In the above example, RTA and RTB are running internal BGP inside autonomous system 100. RTB is using in its neighbor command the loopback interface of RTA (150.212.1.1); in this case RTA has to force BGP to use the loopback IP address as the source in the TCP neighbor connection. RTA will do so by adding the update-source int loopback configuration (neighbor 190.225.11.1 update-source int loopback 1) and this statement forces BGP to use the ip address of its loopback interface when talking to neighbor 190.225.11.1.

Note that RTA has used the physical interface IP address (190.225.11.1) of RTB as a neighbor and that is why RTB does not need to do any special configuration.

Index


EBGP Multihop

In some special cases, the Cisco router could be running external BGP with a third party router that does not allow the two external peers to be directly connected. In this case EBGP multihop is used to allow the neighbor connection to be established between two non directly connected external peers. The multihop is used only for external BGP and not for internal BGP. The following example gives a better illustration of EBGP multihop.

RTA#
router bgp 100
neighbor 180.225.11.1 remote-as 300
neighbor 180.225.11.1 ebgp-multihop

RTB#
router bgp 300
neighbor 129.213.1.2 remote-as 100

RTA is indicating an external neighbor that is not directly connected. RTA needs to indicate that it will be using ebgp-multihop. On the other hand, RTB is indicating a neighbor that is directly connected (129.213.1.2) and that is why it does not need the ebgp-multihop command.

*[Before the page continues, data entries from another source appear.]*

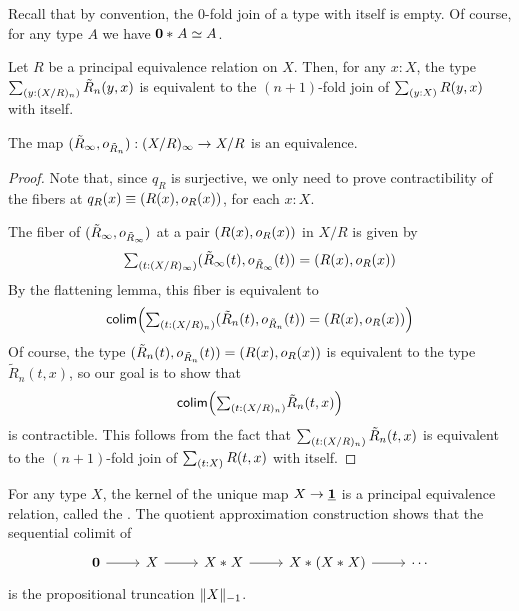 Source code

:Recall that by convention, the $0$-fold join of a type with itself is empty. Of course, for any type $A$ we have $\join{\emptyt}{A}\eqvsym A$. 

\begin{cor}
Let $R$ be a principal equivalence relation on $X$. Then, for any $x:X$, the type $\sm{y:(X/R)_n}\tilde{R}_n(y,x)$ is equivalent to the $(n+1)$-fold join of $\sm{y:X}R(y,x)$ with itself. 
\end{cor}

\begin{thm}\label{thm:quotients_are_small}
The map $\pairr{\tilde{R}_\infty,o_{\tilde{R}_n}}:(X/R)_\infty \to X/R$ is an equivalence. 
\end{thm}

\begin{proof}
Note that, since $q_R$ is surjective, we only need to prove contractibility of the fibers at $q_R(x)\jdeq\pairr{R(x),o_R(x)}$, for each $x:X$. 

The fiber of $\pairr{\tilde{R}_\infty,o_{\tilde{R}_\infty}}$ at a pair $\pairr{R(x),o_R(x)}$ in $X/R$ is given by
\begin{equation*}
\sm{t:(X/R)_\infty} \pairr{\tilde{R}_\infty(t),o_{\tilde{R}_\infty}(t)}=\pairr{R(x),o_R(x)}
\end{equation*}
By the flattening lemma, this fiber is equivalent to
\begin{equation*}
\tfcolim\Big(\sm{t:(X/R)_n} \pairr{\tilde{R}_n(t),o_{\tilde{R}_n}(t)}=\pairr{R(x),o_R(x)}\Big)
\end{equation*}
Of course, the type $\pairr{\tilde{R}_n(t),o_{\tilde{R}_n}(t)}=\pairr{R(x),o_R(x)}$ is equivalent to the type $\tilde{R}_n(t,x)$, so our goal is to show that
\begin{equation*}
\tfcolim\Big(\sm{t:(X/R)_n}\tilde{R}_n(t,x)\Big)
\end{equation*}
is contractible. This follows from the fact that $\sm{t:(X/R)_n}\tilde{R}_n(t,x)$ is equivalent to the $(n+1)$-fold join of $\sm{t:X}R(t,x)$ with itself.
\end{proof}

\begin{eg}
For any type $X$, the kernel of the unique map $X\to\unit$ is a principal equivalence relation, called the . The quotient approximation construction shows that the sequential colimit of
\begin{equation*}
\begin{tikzcd}
\emptyt \arrow[r] & X \arrow[r] & \join{X}{X} \arrow[r] & \join{X}{(\join{X}{X})} \arrow[r] & \cdots
\end{tikzcd}
\end{equation*}
is the propositional truncation $\trunc{-1}{X}$. 
\end{eg}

Some IGP or static routing should also be configured in order to allow the non connected neighbors to reach eachother.

The following example shows how to achieve load balancing with BGP in a particular case where we have EBGP over parallel lines.

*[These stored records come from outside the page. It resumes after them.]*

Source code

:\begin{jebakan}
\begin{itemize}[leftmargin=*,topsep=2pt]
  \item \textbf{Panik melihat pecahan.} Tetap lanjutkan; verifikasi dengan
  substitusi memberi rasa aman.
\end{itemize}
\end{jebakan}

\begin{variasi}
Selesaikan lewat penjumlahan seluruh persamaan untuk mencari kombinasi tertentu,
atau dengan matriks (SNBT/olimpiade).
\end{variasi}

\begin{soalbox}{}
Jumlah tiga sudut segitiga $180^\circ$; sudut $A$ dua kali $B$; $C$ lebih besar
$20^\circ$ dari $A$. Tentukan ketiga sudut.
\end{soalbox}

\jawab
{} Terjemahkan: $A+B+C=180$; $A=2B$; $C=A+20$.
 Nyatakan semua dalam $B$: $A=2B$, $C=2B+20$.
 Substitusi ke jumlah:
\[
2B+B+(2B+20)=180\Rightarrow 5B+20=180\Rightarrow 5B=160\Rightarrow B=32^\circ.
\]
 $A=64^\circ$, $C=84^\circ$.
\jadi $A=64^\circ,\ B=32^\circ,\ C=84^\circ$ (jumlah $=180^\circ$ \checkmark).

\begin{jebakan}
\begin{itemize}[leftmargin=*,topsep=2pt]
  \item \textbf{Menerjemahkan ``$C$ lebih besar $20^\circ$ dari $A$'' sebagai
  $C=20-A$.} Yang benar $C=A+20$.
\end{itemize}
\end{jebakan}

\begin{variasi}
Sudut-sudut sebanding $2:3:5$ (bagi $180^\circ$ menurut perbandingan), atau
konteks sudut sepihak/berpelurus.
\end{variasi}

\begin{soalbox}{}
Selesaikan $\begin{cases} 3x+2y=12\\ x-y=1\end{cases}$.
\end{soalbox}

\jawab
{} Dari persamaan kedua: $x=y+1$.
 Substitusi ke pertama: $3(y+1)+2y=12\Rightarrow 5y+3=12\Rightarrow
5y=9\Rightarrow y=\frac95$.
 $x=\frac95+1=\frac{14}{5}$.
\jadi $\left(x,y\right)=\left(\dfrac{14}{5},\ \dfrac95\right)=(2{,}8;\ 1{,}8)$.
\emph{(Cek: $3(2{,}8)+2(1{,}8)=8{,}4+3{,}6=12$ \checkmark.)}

EBGP Multihop (Load Balancing)

RTA#
int loopback 0
ip address 150.10.1.1 255.255.255.0

router bgp 100
neighbor 160.10.1.1 remote-as 200
neighbor 160.10.1.1 ebgp-multihop
neighbor 160.10.1.1 update-source loopback 0
network 150.10.0.0


ip route 160.10.0.0 255.255.0.0 1.1.1.2
ip route 160.10.0.0 255.255.0.0 2.2.2.2

RTB#
int loopback 0
ip address 160.10.1.1 255.255.255.0

router bgp 200
neighbor 150.10.1.1 remote-as 100
neighbor 150.10.1.1 update-source loopback 0
neighbor 150.10.1.1 ebgp-multihop
network 160.10.0.0


ip route 150.10.0.0 255.255.0.0 1.1.1.1
ip route 150.10.0.0 255.255.0.0 2.2.2.1

The above example illustrates the use of loopback interfaces, update-source and ebgp-multihop. This is a workaround in order to achieve load balancing between two EBGP speakers over parallel serial lines. In normal situations, BGP will pick one of the lines to send packets on and load balancing would not take place. By introducing loopback interfaces, the next hop for EBGP will be the loopback interface. Static routes (it could be some IGP also) are used to introduce two equal cost paths to reach the destination. RTA will have two choices to reach next hop 160.10.1.1: one via 1.1.1.2 and the other one via 2.2.2.2 and the same for RTB.

Index


Route Maps

At this point I would like to introduce route maps because they will be used heavily with BGP. In the BGP context, route map is a method used to control and modify routing information. This is done by defining conditions for redistributing routes from one routing protocol to another or controlling routing information when injected in and out of BGP. The format of the route map follows:

route-map map-tag [[permit | deny] | [sequence-number]]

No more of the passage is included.